Stored data entries
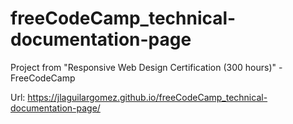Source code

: # freeCodeCamp_technical-documentation-page
Project from "Responsive Web Design Certification (300 hours)" - FreeCodeCamp

Url: https://jlaguilargomez.github.io/freeCodeCamp_technical-documentation-page/
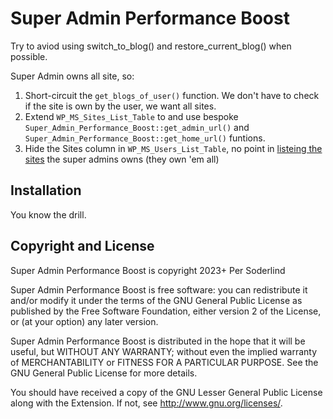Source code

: # Super Admin Performance Boost

Try to aviod using switch_to_blog() and restore_current_blog() when possible.

Super Admin owns all site, so:

1. Short-circuit the `get_blogs_of_user()` function. We don't have to check if the site is own by the user, we want all sites.
2. Extend `WP_MS_Sites_List_Table` to and use bespoke `Super_Admin_Performance_Boost::get_admin_url()` and `Super_Admin_Performance_Boost::get_home_url()` funtions.
3. Hide the Sites column in `WP_MS_Users_List_Table`, no point in [listeing the sites](assets/all-sites.png) the super admins owns (they own 'em all)

## Installation

You know the drill.

## Copyright and License

Super Admin Performance Boost is copyright 2023+ Per Soderlind

Super Admin Performance Boost is free software: you can redistribute it and/or modify it under the terms of the GNU General Public License as published by the Free Software Foundation, either version 2 of the License, or (at your option) any later version.

Super Admin Performance Boost is distributed in the hope that it will be useful, but WITHOUT ANY WARRANTY; without even the implied warranty of MERCHANTABILITY or FITNESS FOR A PARTICULAR PURPOSE. See the GNU General Public License for more details.

You should have received a copy of the GNU Lesser General Public License along with the Extension. If not, see http://www.gnu.org/licenses/.
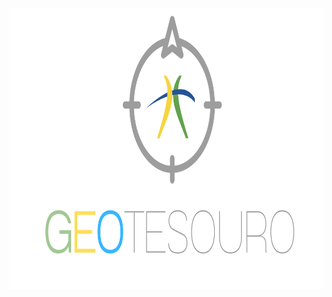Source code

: <p align="center">
  <img width="900" height="450" src="https://github.com/pbizil/geotesouro/blob/main/imgs/2.png">
</p>
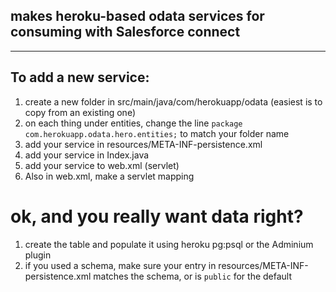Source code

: ## makes heroku-based odata services for consuming with Salesforce connect

---

## To add a new service:

1. create a new folder in src/main/java/com/herokuapp/odata (easiest is to copy from an existing one)
2. on each thing under entities, change the line `package com.herokuapp.odata.hero.entities;` to match your folder name
3. add your service in resources/META-INF-persistence.xml
4. add your service in Index.java
5. add your service to web.xml (servlet)
6. Also in web.xml, make a servlet mapping


# ok, and you really want data right?
1. create the table and populate it using heroku pg:psql or the Adminium plugin
2. if you used a schema, make sure your entry in resources/META-INF-persistence.xml matches the schema, or is `public` for the default
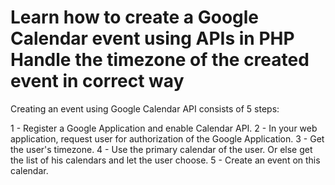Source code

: Learn how to create a Google Calendar event using APIs in PHP
Handle the timezone of the created event in correct way
===

Creating an event using Google Calendar API consists of 5 steps:

1 - Register a Google Application and enable Calendar API.
2 - In your web application, request user for authorization of the Google Application.
3 - Get the user's timezone.
4 - Use the primary calendar of the user. Or else get the list of his calendars and let the user choose.
5 - Create an event on this calendar.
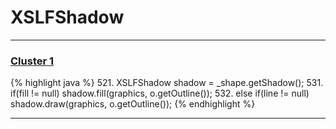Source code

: # XSLFShadow

***

### [Cluster 1](./1)
{% highlight java %}
521. XSLFShadow shadow = _shape.getShadow();
531.         if(fill != null) shadow.fill(graphics, o.getOutline());
532.         else if(line != null) shadow.draw(graphics, o.getOutline());
{% endhighlight %}

***

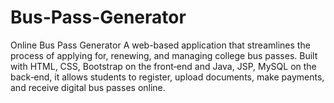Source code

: # Bus-Pass-Generator
Online Bus Pass Generator A web-based application that streamlines the process of applying for, renewing, and managing college bus passes. Built with HTML, CSS, Bootstrap on the front‑end and Java, JSP, MySQL on the back‑end, it allows students to register, upload documents, make payments, and receive digital bus passes online.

→ WORK ORDER: A single number is the whole answer: how many lines of the records contain the word "based".

→ RESPONSE AREA: 2